▶ **Task brief**:
Records follow. Copy every line with "dmas".

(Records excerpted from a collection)
◇ ◇ ◇ ◇ ◇ ◇ ◇

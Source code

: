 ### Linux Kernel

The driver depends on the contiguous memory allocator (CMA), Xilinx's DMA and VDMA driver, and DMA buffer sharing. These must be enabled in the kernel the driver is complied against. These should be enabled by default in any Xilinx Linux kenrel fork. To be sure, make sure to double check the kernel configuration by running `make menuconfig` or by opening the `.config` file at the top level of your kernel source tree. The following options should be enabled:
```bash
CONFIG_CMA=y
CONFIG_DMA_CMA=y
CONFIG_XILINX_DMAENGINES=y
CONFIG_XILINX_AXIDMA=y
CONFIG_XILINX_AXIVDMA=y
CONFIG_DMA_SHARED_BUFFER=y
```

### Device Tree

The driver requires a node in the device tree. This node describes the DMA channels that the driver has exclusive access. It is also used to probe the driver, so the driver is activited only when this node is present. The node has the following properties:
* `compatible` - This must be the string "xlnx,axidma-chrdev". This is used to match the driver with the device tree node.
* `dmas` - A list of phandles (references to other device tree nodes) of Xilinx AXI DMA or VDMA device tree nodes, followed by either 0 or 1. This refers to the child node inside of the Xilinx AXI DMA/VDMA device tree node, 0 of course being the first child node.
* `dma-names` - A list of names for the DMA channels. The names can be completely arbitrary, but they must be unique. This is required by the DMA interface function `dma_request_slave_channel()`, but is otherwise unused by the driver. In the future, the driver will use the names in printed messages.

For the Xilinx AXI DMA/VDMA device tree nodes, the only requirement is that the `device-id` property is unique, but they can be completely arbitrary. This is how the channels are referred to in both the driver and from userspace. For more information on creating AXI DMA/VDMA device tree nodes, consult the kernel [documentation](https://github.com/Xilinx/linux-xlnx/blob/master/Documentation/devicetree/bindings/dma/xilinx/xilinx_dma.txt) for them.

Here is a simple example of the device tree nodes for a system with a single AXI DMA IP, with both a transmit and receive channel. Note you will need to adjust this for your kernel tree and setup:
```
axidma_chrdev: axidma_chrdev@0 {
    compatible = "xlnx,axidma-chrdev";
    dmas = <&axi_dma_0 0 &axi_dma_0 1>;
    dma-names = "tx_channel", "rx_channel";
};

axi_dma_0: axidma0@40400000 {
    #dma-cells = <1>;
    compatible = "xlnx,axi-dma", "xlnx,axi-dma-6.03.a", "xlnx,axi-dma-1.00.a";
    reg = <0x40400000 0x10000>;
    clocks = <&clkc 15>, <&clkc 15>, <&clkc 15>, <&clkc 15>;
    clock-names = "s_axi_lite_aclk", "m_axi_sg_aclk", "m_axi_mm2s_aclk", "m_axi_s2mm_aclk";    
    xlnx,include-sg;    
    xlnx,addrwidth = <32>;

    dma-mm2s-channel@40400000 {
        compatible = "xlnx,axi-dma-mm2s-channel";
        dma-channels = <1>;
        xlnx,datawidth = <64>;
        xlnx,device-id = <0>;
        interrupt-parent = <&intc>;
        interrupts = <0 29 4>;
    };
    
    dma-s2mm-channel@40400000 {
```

◇ ◇ ◇ ◇ ◇ ◇ ◇

▶ **Task solution**:
* `dmas` - A list of phandles (references to other device tree nodes) of Xilinx AXI DMA or VDMA device tree nodes, followed by either 0 or 1. This refers to the child node inside of the Xilinx AXI DMA/VDMA device tree node, 0 of course being the first child node.
    dmas = <&axi_dma_0 0 &axi_dma_0 1>;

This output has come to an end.